**PROBLEM TO SOLVE:** Repeat the records below exactly, from the first line through the line containing "their fit models", and leave out any pictures.

**DATA FOR THIS EXERCISE:**
• • • • • • •
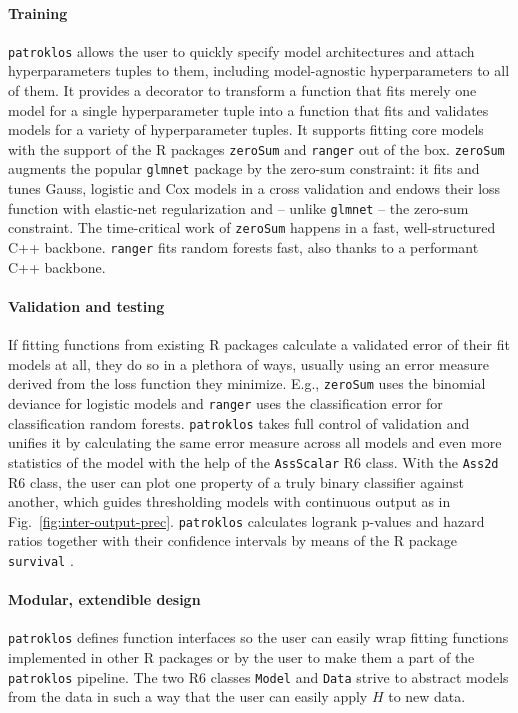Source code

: \paragraph{Training} 
\texttt{patroklos} allows the user to quickly specify model architectures and 
attach hyperparameters tuples to them, including model-agnostic hyperparameters to all of them. It 
provides a decorator to transform a function that fits merely one model for a single hyperparameter 
tuple into a function that fits and validates models for a variety of hyperparameter tuples. 
It supports fitting core models with the support of the R packages \texttt{zeroSum} 
\cite{zerosumR} and \texttt{ranger} \cite{ranger17} out of the box. \texttt{zeroSum} 
augments the popular \texttt{glmnet} package by the zero-sum constraint: it fits and 
tunes Gauss, logistic and Cox models in a cross validation and endows their loss function 
with elastic-net regularization and -- unlike \texttt{glmnet} -- the zero-sum 
constraint. The time-critical work of \texttt{zeroSum} happens in a fast, well-structured C++ 
backbone. \texttt{ranger} fits random forests fast, also thanks to a performant C++ backbone. 

\paragraph{Validation and testing} 
If fitting functions from existing R packages calculate a validated error of 
their fit models at all, they do so in a plethora of ways, usually using an error measure derived 
from the loss function they minimize. E.g., \texttt{zeroSum} uses the binomial deviance for 
logistic models and \texttt{ranger} uses the classification error for classification random 
forests. \texttt{patroklos} takes 
full control of validation and unifies it
by calculating the same error measure across all models and even more statistics of the model
with the help of the \texttt{AssScalar} R6 class. With the \texttt{Ass2d} R6 class, the 
user can plot one property of a truly binary classifier against another, which guides 
thresholding models with continuous output as in Fig.\ \ref{fig:inter-output-prec}. 
\texttt{patroklos} calculates logrank p-values and hazard ratios together with their confidence
intervals by means of the R package \texttt{survival} \cite{survival-cran}.

\paragraph{Modular, extendible design} 
\texttt{patroklos} defines function interfaces so the user 
can easily wrap fitting functions implemented in other R packages or by the user to make 
them a part of the \texttt{patroklos} pipeline. The two R6 classes \texttt{Model} and \texttt{Data}
strive to abstract models from the data in such a way that the user can easily apply $H$ to new 
data.

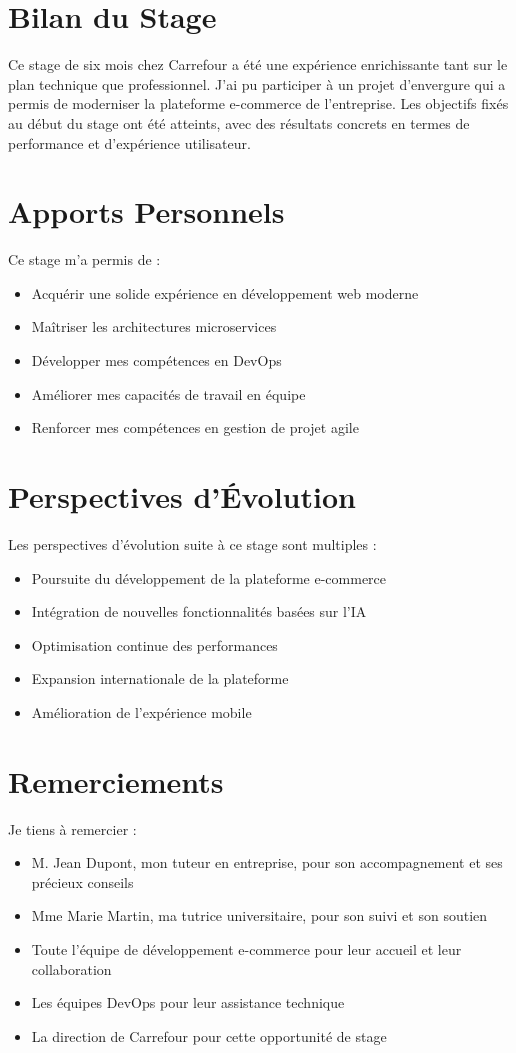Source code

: \section{Bilan du Stage}
Ce stage de six mois chez Carrefour a été une expérience enrichissante tant sur le plan technique que professionnel. J'ai pu participer à un projet d'envergure qui a permis de moderniser la plateforme e-commerce de l'entreprise. Les objectifs fixés au début du stage ont été atteints, avec des résultats concrets en termes de performance et d'expérience utilisateur.

\section{Apports Personnels}
Ce stage m'a permis de :
\begin{itemize}
    \item Acquérir une solide expérience en développement web moderne
    \item Maîtriser les architectures microservices
    \item Développer mes compétences en DevOps
    \item Améliorer mes capacités de travail en équipe
    \item Renforcer mes compétences en gestion de projet agile
\end{itemize}

\section{Perspectives d'Évolution}
Les perspectives d'évolution suite à ce stage sont multiples :
\begin{itemize}
    \item Poursuite du développement de la plateforme e-commerce
    \item Intégration de nouvelles fonctionnalités basées sur l'IA
    \item Optimisation continue des performances
    \item Expansion internationale de la plateforme
    \item Amélioration de l'expérience mobile
\end{itemize}

\section{Remerciements}
Je tiens à remercier :
\begin{itemize}
    \item M. Jean Dupont, mon tuteur en entreprise, pour son accompagnement et ses précieux conseils
    \item Mme Marie Martin, ma tutrice universitaire, pour son suivi et son soutien
    \item Toute l'équipe de développement e-commerce pour leur accueil et leur collaboration
    \item Les équipes DevOps pour leur assistance technique
    \item La direction de Carrefour pour cette opportunité de stage
\end{itemize} 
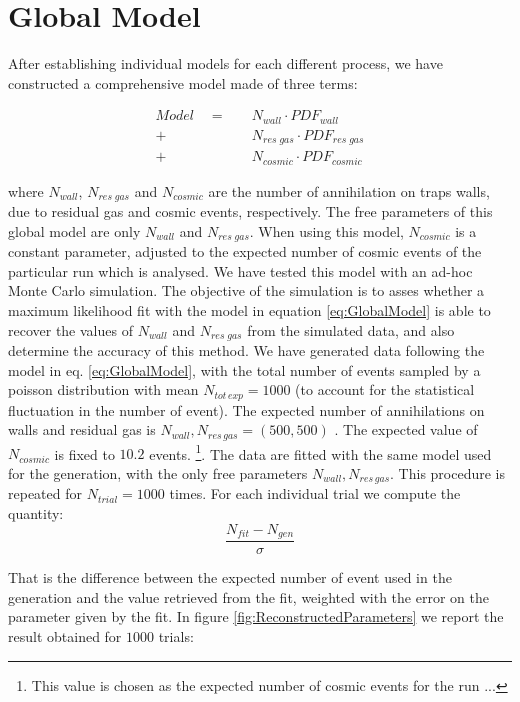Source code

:\documentclass[11pt,a4paper,oneside]{article}
\begin{document}
\section*{Global Model}

After establishing individual models for each different process, we have constructed a comprehensive model made of three terms:

\begin{equation} \label{eq:GlobalModel}
\begin{split}
Model \quad = \quad &N_{wall} \cdot PDF_{wall} \\
	+ &N_{res \; gas} \cdot PDF_{res \; gas}\\ 
	+ &N_{cosmic} \cdot PDF_{cosmic}
\end{split} 
\end{equation} 

where $N_{wall}$, $N_ {res \; gas}$ and $N_{cosmic}$ are the number of annihilation on traps walls, due to residual gas and cosmic events, respectively.
The free parameters of this global model are only $N_{wall}$ and $N_{res \; gas}$. When using this model, $N_{cosmic}$ is a constant parameter, adjusted to the expected number of cosmic events of the particular run which is analysed.
We have tested this model with an ad-hoc Monte Carlo simulation. The objective of the simulation is to asses whether a maximum likelihood fit with the model in equation \ref{eq:GlobalModel} is able to recover the values of $N_{wall}$ and $N_{res \; gas}$ from the simulated data, and also determine the accuracy of this method. 
We have generated data following the model in eq. \ref{eq:GlobalModel}, with the total number of events sampled by a poisson distribution with mean $N_{tot \, exp} = 1000$ (to account for the statistical fluctuation in the number of event). The expected number of annihilations on walls and residual gas is $N_{wall} , N_{res \, gas} = (500,500)$ . The expected value of $N_{cosmic}$ is fixed to $10.2$ events. \footnote{ This value is chosen as the expected number of cosmic events for the run ...}.
The data are fitted with the same model used for the generation, with the only free parameters $N_{wall} , N_{res \, gas}$. This procedure is repeated for $N_{trial} = 1000$ times. For each individual trial we compute the quantity:
\begin{equation} \label{eq:ParmasReco}
\dfrac{N_{fit} - N_{gen}}{\sigma}
\end{equation}

That is the difference between the expected number of event used in the generation and the value retrieved from the fit, weighted with the error on the parameter given by the fit. In figure \ref{fig:ReconstructedParameters} we report the result obtained for $1000$ trials: 
\end{document}
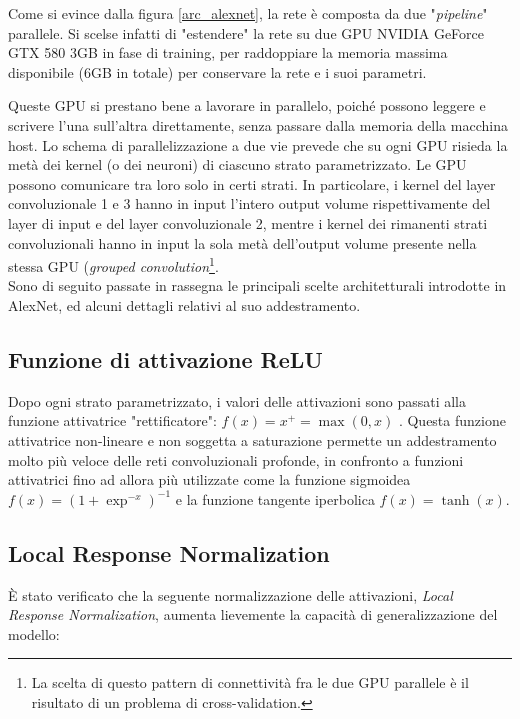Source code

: Come si evince dalla figura \ref{arc_alexnet}, la rete è composta da due "\textit{pipeline}" parallele. Si scelse infatti di "estendere" la rete su due GPU NVIDIA\textsuperscript{\textregistered} GeForce\textsuperscript{\textregistered} GTX 580 3GB in fase di training, per raddoppiare la memoria massima disponibile (6GB in totale) per conservare la rete e i suoi parametri.

Queste GPU si prestano bene a lavorare in parallelo, poiché possono leggere e scrivere l'una sull'altra direttamente, senza passare dalla memoria della macchina host. Lo schema di parallelizzazione a due vie prevede che su ogni GPU risieda la metà dei kernel (o dei neuroni) di ciascuno strato parametrizzato. Le GPU possono comunicare tra loro solo in certi strati. In particolare, i kernel del layer convoluzionale 1 e 3 hanno in input l'intero output volume rispettivamente del layer di input e del layer convoluzionale 2, mentre i kernel dei rimanenti strati convoluzionali hanno in input la sola metà dell'output volume presente nella stessa GPU (\textit{grouped convolution}\footnote{La scelta di questo pattern di connettività fra le due GPU parallele è il risultato di un problema di cross-validation.}.\\

Sono di seguito passate in rassegna le principali scelte architetturali introdotte in AlexNet, ed alcuni dettagli relativi al suo addestramento.

\subsection{Funzione di attivazione ReLU}
Dopo ogni strato parametrizzato, i valori delle attivazioni sono passati alla funzione attivatrice "rettificatore": $f(x)=x^{+}=\max(0,x)$ \cite{nairhinton}. Questa funzione attivatrice non-lineare e non soggetta a saturazione permette un addestramento molto più veloce delle reti convoluzionali profonde, in confronto a funzioni attivatrici fino ad allora più utilizzate come la funzione sigmoidea $f(x)=(1+\exp^{-x})^{-1}$ e la funzione tangente iperbolica $f(x)=\tanh(x)$.

\subsection{Local Response Normalization}
È stato verificato che la seguente normalizzazione delle attivazioni, \textit{Local Response Normalization}, aumenta lievemente la capacità di generalizzazione del modello:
• • • • • • •
**RESPONSE FOR THIS EXERCISE:**
Source code

: \paragraph{Training} 
\texttt{patroklos} allows the user to quickly specify model architectures and 
attach hyperparameters tuples to them, including model-agnostic hyperparameters to all of them. It 
provides a decorator to transform a function that fits merely one model for a single hyperparameter 
tuple into a function that fits and validates models for a variety of hyperparameter tuples. 
It supports fitting core models with the support of the R packages \texttt{zeroSum} 
\cite{zerosumR} and \texttt{ranger} \cite{ranger17} out of the box. \texttt{zeroSum} 
augments the popular \texttt{glmnet} package by the zero-sum constraint: it fits and 
tunes Gauss, logistic and Cox models in a cross validation and endows their loss function 
with elastic-net regularization and -- unlike \texttt{glmnet} -- the zero-sum 
constraint. The time-critical work of \texttt{zeroSum} happens in a fast, well-structured C++ 
backbone. \texttt{ranger} fits random forests fast, also thanks to a performant C++ backbone. 

\paragraph{Validation and testing} 
If fitting functions from existing R packages calculate a validated error of 
their fit models at all, they do so in a plethora of ways, usually using an error measure derived 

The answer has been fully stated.